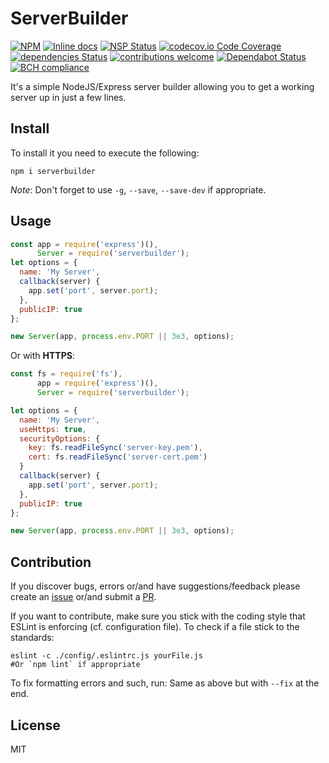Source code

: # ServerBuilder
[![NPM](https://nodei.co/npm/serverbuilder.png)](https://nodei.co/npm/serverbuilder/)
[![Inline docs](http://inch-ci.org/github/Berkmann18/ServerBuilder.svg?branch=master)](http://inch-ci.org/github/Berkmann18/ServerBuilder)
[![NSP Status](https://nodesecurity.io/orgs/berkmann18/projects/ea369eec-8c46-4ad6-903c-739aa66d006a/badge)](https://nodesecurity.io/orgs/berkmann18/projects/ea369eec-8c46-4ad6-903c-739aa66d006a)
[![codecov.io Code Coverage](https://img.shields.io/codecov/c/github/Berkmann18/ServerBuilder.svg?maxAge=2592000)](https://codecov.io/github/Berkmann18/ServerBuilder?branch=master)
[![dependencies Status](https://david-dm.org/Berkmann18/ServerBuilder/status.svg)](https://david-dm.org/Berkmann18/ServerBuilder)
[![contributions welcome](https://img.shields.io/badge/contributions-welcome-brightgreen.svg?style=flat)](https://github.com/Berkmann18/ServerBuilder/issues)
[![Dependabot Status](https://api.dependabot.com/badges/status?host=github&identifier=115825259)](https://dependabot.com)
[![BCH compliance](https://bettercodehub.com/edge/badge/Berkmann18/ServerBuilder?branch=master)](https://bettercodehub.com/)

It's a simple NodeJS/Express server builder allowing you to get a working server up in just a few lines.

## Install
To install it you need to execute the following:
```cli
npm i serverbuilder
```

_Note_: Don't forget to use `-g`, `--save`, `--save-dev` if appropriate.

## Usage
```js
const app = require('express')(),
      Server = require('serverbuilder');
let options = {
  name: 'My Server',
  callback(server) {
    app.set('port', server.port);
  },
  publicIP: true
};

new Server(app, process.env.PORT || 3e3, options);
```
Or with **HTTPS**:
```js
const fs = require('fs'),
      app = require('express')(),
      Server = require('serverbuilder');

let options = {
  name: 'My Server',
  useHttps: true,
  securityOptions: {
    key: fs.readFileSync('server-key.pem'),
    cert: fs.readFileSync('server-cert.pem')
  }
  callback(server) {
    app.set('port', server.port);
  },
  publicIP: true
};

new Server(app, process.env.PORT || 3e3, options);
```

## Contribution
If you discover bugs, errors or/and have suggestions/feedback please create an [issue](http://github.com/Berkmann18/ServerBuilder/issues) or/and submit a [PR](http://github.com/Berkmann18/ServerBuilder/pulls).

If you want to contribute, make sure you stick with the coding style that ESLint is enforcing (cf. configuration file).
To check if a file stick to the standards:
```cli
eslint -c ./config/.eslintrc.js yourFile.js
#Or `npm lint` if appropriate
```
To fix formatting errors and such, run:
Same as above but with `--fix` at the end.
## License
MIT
...
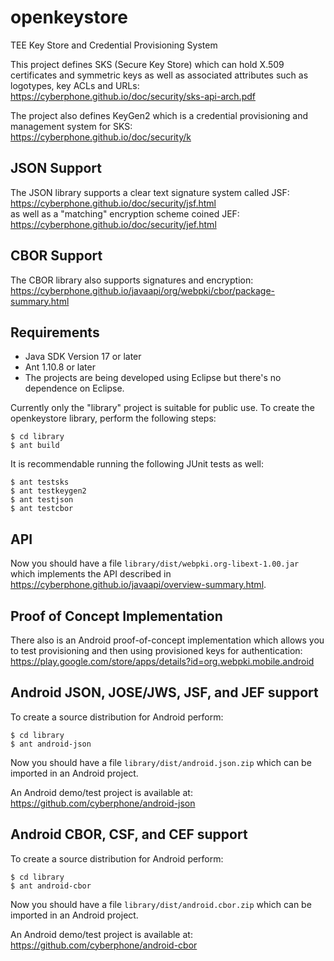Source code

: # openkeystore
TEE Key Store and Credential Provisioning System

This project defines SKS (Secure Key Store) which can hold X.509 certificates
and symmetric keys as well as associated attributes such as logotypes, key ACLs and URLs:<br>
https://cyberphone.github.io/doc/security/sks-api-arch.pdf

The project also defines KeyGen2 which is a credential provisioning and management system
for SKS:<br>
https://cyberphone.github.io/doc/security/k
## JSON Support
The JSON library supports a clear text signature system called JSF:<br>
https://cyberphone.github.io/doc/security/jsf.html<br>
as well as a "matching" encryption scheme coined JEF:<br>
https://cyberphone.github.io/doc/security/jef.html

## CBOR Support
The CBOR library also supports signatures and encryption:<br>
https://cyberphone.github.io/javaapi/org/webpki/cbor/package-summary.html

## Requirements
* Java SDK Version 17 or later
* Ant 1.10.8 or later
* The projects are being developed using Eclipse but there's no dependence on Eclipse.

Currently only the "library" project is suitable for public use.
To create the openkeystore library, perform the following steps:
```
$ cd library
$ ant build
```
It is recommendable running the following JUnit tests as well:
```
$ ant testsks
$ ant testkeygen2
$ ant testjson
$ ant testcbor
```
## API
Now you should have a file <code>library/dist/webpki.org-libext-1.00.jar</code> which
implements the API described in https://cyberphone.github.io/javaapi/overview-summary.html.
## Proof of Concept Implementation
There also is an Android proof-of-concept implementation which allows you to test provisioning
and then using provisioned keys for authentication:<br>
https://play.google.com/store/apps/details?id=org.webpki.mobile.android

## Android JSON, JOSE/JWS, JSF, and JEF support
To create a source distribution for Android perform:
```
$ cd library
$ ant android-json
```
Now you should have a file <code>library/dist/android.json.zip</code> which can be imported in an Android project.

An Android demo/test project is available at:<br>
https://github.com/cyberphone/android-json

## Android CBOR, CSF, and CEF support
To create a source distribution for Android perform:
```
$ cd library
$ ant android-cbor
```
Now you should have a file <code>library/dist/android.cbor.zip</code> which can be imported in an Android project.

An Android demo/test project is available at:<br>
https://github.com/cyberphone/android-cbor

- [Prompt]: Reproduce exactly the lines of the records above from the one with "## Android JSON, JOSE/JWS, JSF, and" to the one with "https://github.com/cyberphone/android-cbor", both included, and leave out everything else.

- [Finished task]:
## Android JSON, JOSE/JWS, JSF, and JEF support
To create a source distribution for Android perform:
```
$ cd library
$ ant android-json
```
Now you should have a file <code>library/dist/android.json.zip</code> which can be imported in an Android project.

An Android demo/test project is available at:<br>
https://github.com/cyberphone/android-json

## Android CBOR, CSF, and CEF support
To create a source distribution for Android perform:
```
$ cd library
$ ant android-cbor
```
Now you should have a file <code>library/dist/android.cbor.zip</code> which can be imported in an Android project.

An Android demo/test project is available at:<br>
https://github.com/cyberphone/android-cbor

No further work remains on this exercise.